[Experimental study of chemotherapy of renal cell carcinoma. 1. Combination effect through the use of cell kinetics-directed treatment schedules].

To establish a useful combination chemotherapy of advanced renal cell carcinoma, I determined the optimal design of therapeutic schedules with an in vitro experimental model. At first, I determined the chemosensitivity of the NC-65 cell line established from human renal cell carcinoma. The method used is an original growth inhibition test which traces the cell growth in the same area by photography. This method can be completed in a short term and cell growth inhibition rate evaluated sequentially and precisely as well.

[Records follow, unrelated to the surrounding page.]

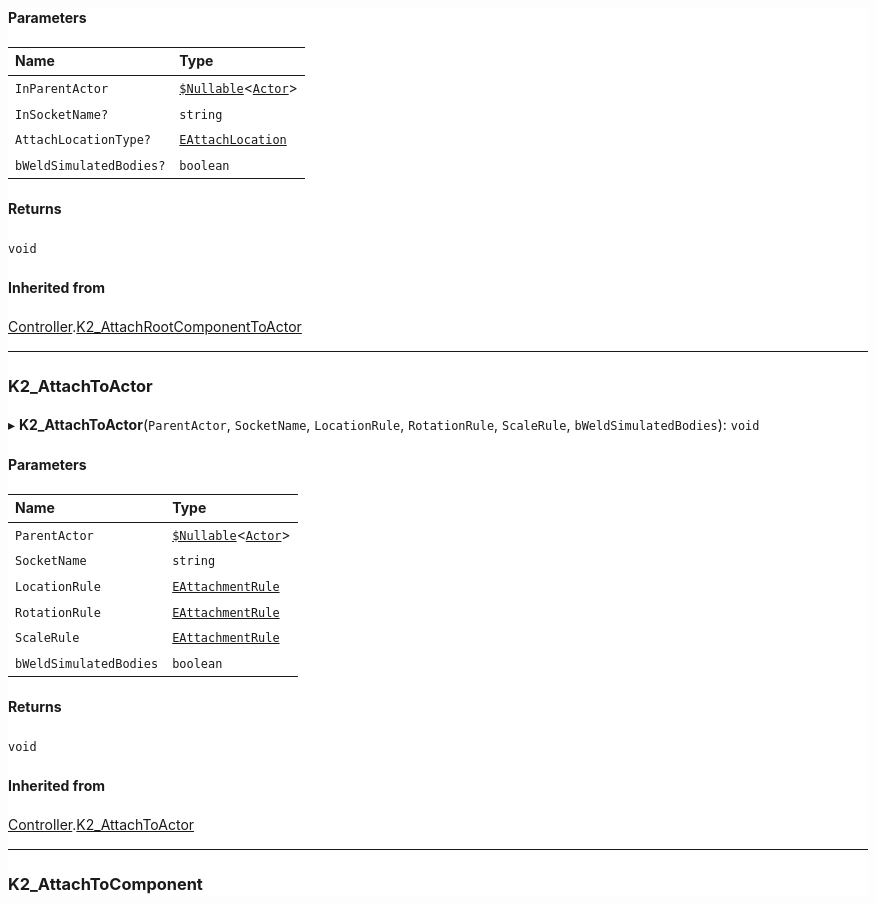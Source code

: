#### Parameters

| Name | Type |
| :------ | :------ |
| `InParentActor` | [`$Nullable`](../modules/puerts.md#$nullable)<[`Actor`](ue_ue.Actor.md)\> |
| `InSocketName?` | `string` |
| `AttachLocationType?` | [`EAttachLocation`](../enums/ue_ue.EAttachLocation.md) |
| `bWeldSimulatedBodies?` | `boolean` |

#### Returns

`void`

#### Inherited from

[Controller](ue_ue.Controller.md).[K2_AttachRootComponentToActor](ue_ue.Controller.md#k2_attachrootcomponenttoactor)

___

### K2\_AttachToActor

▸ **K2_AttachToActor**(`ParentActor`, `SocketName`, `LocationRule`, `RotationRule`, `ScaleRule`, `bWeldSimulatedBodies`): `void`

#### Parameters

| Name | Type |
| :------ | :------ |
| `ParentActor` | [`$Nullable`](../modules/puerts.md#$nullable)<[`Actor`](ue_ue.Actor.md)\> |
| `SocketName` | `string` |
| `LocationRule` | [`EAttachmentRule`](../enums/ue_ue.EAttachmentRule.md) |
| `RotationRule` | [`EAttachmentRule`](../enums/ue_ue.EAttachmentRule.md) |
| `ScaleRule` | [`EAttachmentRule`](../enums/ue_ue.EAttachmentRule.md) |
| `bWeldSimulatedBodies` | `boolean` |

#### Returns

`void`

#### Inherited from

[Controller](ue_ue.Controller.md).[K2_AttachToActor](ue_ue.Controller.md#k2_attachtoactor)

___

### K2\_AttachToComponent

Among 8 tested drugs, vincristine (VCR), adriamycin (ADM) and carboquone (CQ) were the most effective drugs. The effect of these three drugs on cell cycle traverse was estimated by flow cytometry. With all of these three drugs, at a concentration which inhibits cell growth less than 50%, an accumulation of cells in the S and G2-M phases was observed 12 hours after the exposure to the drugs. Although 24 hours later, the histogram showed the increase in cells of a G1 phase and decrease in G2-M cells, followed by the cell progression partially synchronized. The tendency was the most characteristic in VCR although it was not so significant in CQ. Effectiveness of the simultaneous or sequential combination of two-drugs was compared to the calculated expected effect using the t-test. At a low concentration which inhibits cell growth 32% (IC 32), most of the combination groups showed a weak effect. Sequential treatment at 12-hour intervals such as with VCR-ADM, CQ-VCR, CQ-ADM, were considered more effective than that of a 24-hour interval. In the medium concentration which inhibits cell growth 50% (IC 50), simultaneous administration of ADM and CQ showed a relatively high inhibition rate. Sequential treatment of CQ followed by VCR was the most cytotoxic. Comparison of sequential administration schedules, administration at 12-hour intervals showed a higher inhibition rate than that of a 24-hour interval, in the combination of VCR-ADM, CQ-ADM.